On August 20, 1999, Motokawa began working regularly for Frontier Martial-Arts Wrestling (FMW), where she often wrestled opposite Kaori Nakayama. On October 24, 2000, Motokawa teamed with Azusa Kudo and Hisakatsu Oya to unsuccessfully challenge Nakayama, Gedo and Jado for the WEW 6-Man Tag Team Championship. Motokawa wrestled regularly for the promotion until August 2001, when she began suffering from various injuries, which eventually led her to undergo a hernia surgery. While she was sidelined, FMW went out of business.

=== Gatokunyan (2002–2006) ===
In 2002, Motokawa joined the Gatokunyan (我闘姑娘, Gatōkūnyan) promotion, where she worked for the first year solely as a trainer, before returning to the ring in 2003 under the new ring name Emi Sakura. During her years in the GTKN, Sakura split her time between wrestling and training virtually all other wrestlers in the promotion.

=== Ice Ribbon (2006–2012) ===
In April 2006, Sakura left Gatokunyan to form her own promotion, named Ice Ribbon. Buying a dojo in Saitama, Sakura continued to train wrestlers she had taken with her from Gatokunyan, including Aika Ando, Aoi Kizuki, Hikari Minami, Mai Ichii, Makoto, Riho and Seina. Ice Ribbon held its first two shows on June 20, 2006. Sakura wrestled her first match for the promotion on October 15, losing to Riho. Sakura spent most of her first year in Ice Ribbon, working with her then-nine-year-old pupil. From the start, Ice Ribbon had a close relationship with the NEO Japan Ladies Pro Wrestling promotion, which led to Sakura and some of her trainees making semi-regular appearances with the promotion. In storyline, the partnership was explained with a relationship between Sakura and NEO president Tetsuya Koda. On February 18, 2007, the Sakura Ribbon Army, a team of Sakura and some of her trainees and friends, defeated the NEO Machineguns Army in a seven-on-seven battle royal, earning Sakura and Koda the right to marry each other and unify NEO and Ice Ribbon. However, after pleading from her trainees, Sakura turned on Koda and abandoned him at the altar, ending the storyline. On July 16, Sakura teamed with Yoshiko Tamura to defeat Haruka Matsuo and Misae Genki for the NEO Tag Team Championship. They would lose the title to Ayako Hamada and Kaoru Ito just thirteen days later. During 2008, Sakura made her acting debut, working on the film Three Count, which was set in the world of professional wrestling and also starred fellow wrestler Kyoko Inoue and Yoshiko Tamura. From the cast of the film, Sakura received three more trainees to her Ice Ribbon dojo, Hikaru Shida, Miyako Matsumoto and Tsukasa Fujimoto. On November 15, 2008, Sakura teamed with male wrestler Ribbon Takanashi to unsuccessfully challenge Riho and Yuki Sato for the International Ribbon Tag Team Championship. The following April, Sakura teamed with another one of her trainees, Makoto, facing Nanae Takahashi and Minori Makiba in a losing effort in a match for the vacant International Ribbon Tag Team Championship.

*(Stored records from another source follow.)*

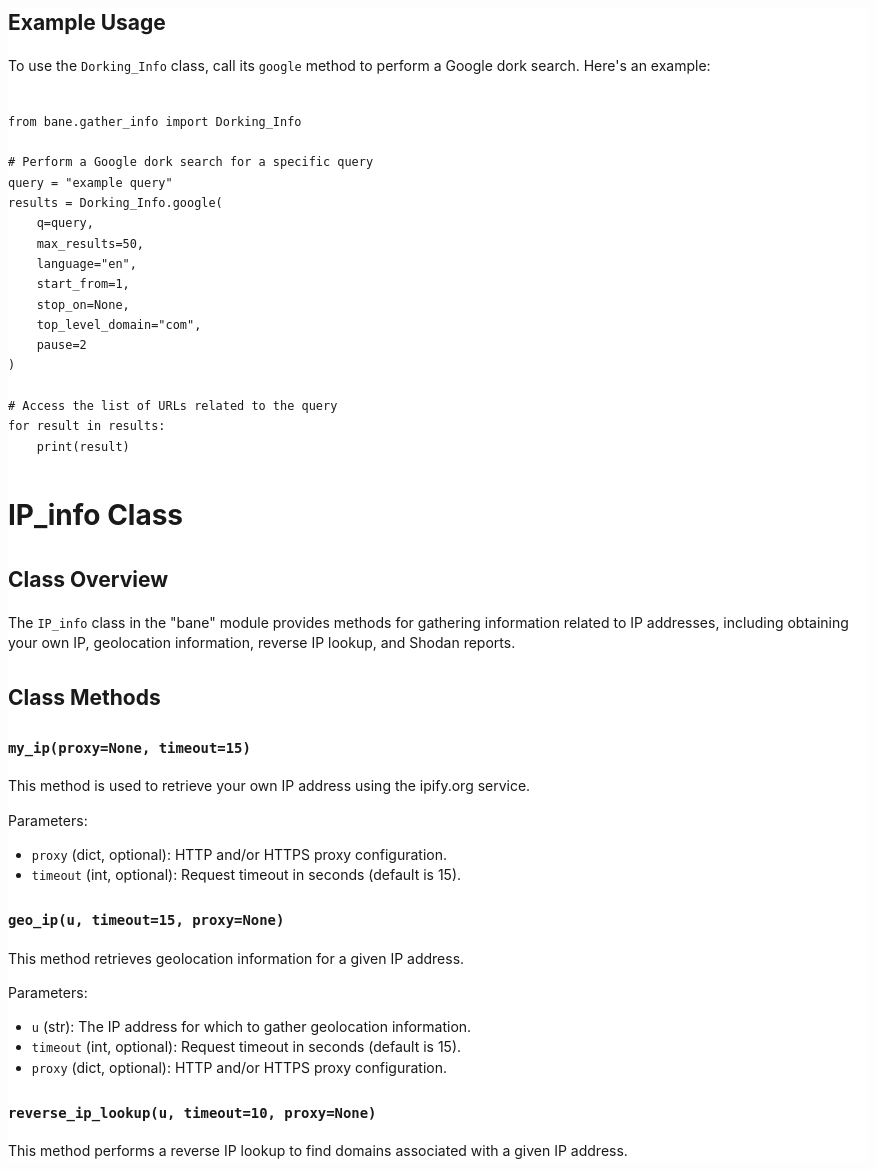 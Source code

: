 <h2>Example Usage</h2>
<p>To use the <code>Dorking_Info</code> class, call its <code>google</code> method to perform a Google dork search. Here's an example:</p>

<pre><code>
from bane.gather_info import Dorking_Info

# Perform a Google dork search for a specific query
query = "example query"
results = Dorking_Info.google(
    q=query,
    max_results=50,
    language="en",
    start_from=1,
    stop_on=None,
    top_level_domain="com",
    pause=2
)

# Access the list of URLs related to the query
for result in results:
    print(result)
</code></pre>
<h1>IP_info Class</h1>

<h2>Class Overview</h2>
<p>The <code>IP_info</code> class in the "bane" module provides methods for gathering information related to IP addresses, including obtaining your own IP, geolocation information, reverse IP lookup, and Shodan reports.</p>

<h2>Class Methods</h2>

<h3><code>my_ip(proxy=None, timeout=15)</code></h3>
<p>This method is used to retrieve your own IP address using the ipify.org service.</p>

<p>Parameters:</p>
<ul>
    <li><code>proxy</code> (dict, optional): HTTP and/or HTTPS proxy configuration.</li>
    <li><code>timeout</code> (int, optional): Request timeout in seconds (default is 15).</li>
</ul>

<h3><code>geo_ip(u, timeout=15, proxy=None)</code></h3>
<p>This method retrieves geolocation information for a given IP address.</p>

<p>Parameters:</p>
<ul>
    <li><code>u</code> (str): The IP address for which to gather geolocation information.</li>
    <li><code>timeout</code> (int, optional): Request timeout in seconds (default is 15).</li>
    <li><code>proxy</code> (dict, optional): HTTP and/or HTTPS proxy configuration.</li>
</ul>

<h3><code>reverse_ip_lookup(u, timeout=10, proxy=None)</code></h3>
<p>This method performs a reverse IP lookup to find domains associated with a given IP address.</p>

On May 3, 2009, Sakura defeated Nanae Takahashi at a NEO event to win the NEO Single and NWA Women's Pacific Championships. The finish of the match had to be improvised, after Sakura legitimately knocked Takahashi unconscious with a sunset flip powerbomb, which resulted in the referee ending the match without a three count and NEO president Tetsuya Koda awarding the titles to Sakura. Her reign ended just two days later, when she was defeated by Yoshiko Tamura. On July 5, Sakura and Nanae Takahashi defeated Tamura and Fuka in the finals to win NEO's Mid Summer Tag Tournament VIII. On July 19, Sakura teamed with Kaori Yoneyama at a JWP Joshi Puroresu event to defeat Command Bolshoi and Megumi Yabushita for the JWP Tag Team and Daily Sports Women's Tag Team Championships. Sakura won her first championship in Ice Ribbon on September 21, when she and Yoneyama defeated Takahashi and Makiba for the International Ribbon Tag Team Championship, becoming Triple Crown Tag Team Champions in the process. Sakura's streak of title wins continued on October 12, when she defeated Makoto for Ice Ribbon's top title, the ICE×60 Championship. During the next month, Sakura successfully defended the ICE×60 Championship eight times, defeating Hikari Minami, Mai Ichii, Chii Tomiya, Riho, Tsukasa Fujimoto, Makoto, Yukie Abe, and Misaki Ohata. On December 13, Sakura and Yoneyama lost all three of their tag team titles to Azumi Hyuga and Ran Yu-Yu at a JWP event. On December 17, in recognition of the six different championships Sakura held in 2009, the Tokyo Sports magazine named her the joshi wrestler of the year. On December 31, Sakura entered the Super-Ice Cup, where she put the ICE×60 Championship on the line in each of her matches. After defeating Miyako Matsumoto and Hikari Minami in her first round and semifinal matches, Sakura was defeated in the finals on January 4, 2010, by Tsukasa Fujimoto in just six seconds. With the defeat, Sakura's reign ended at 84 days and ten successful defenses.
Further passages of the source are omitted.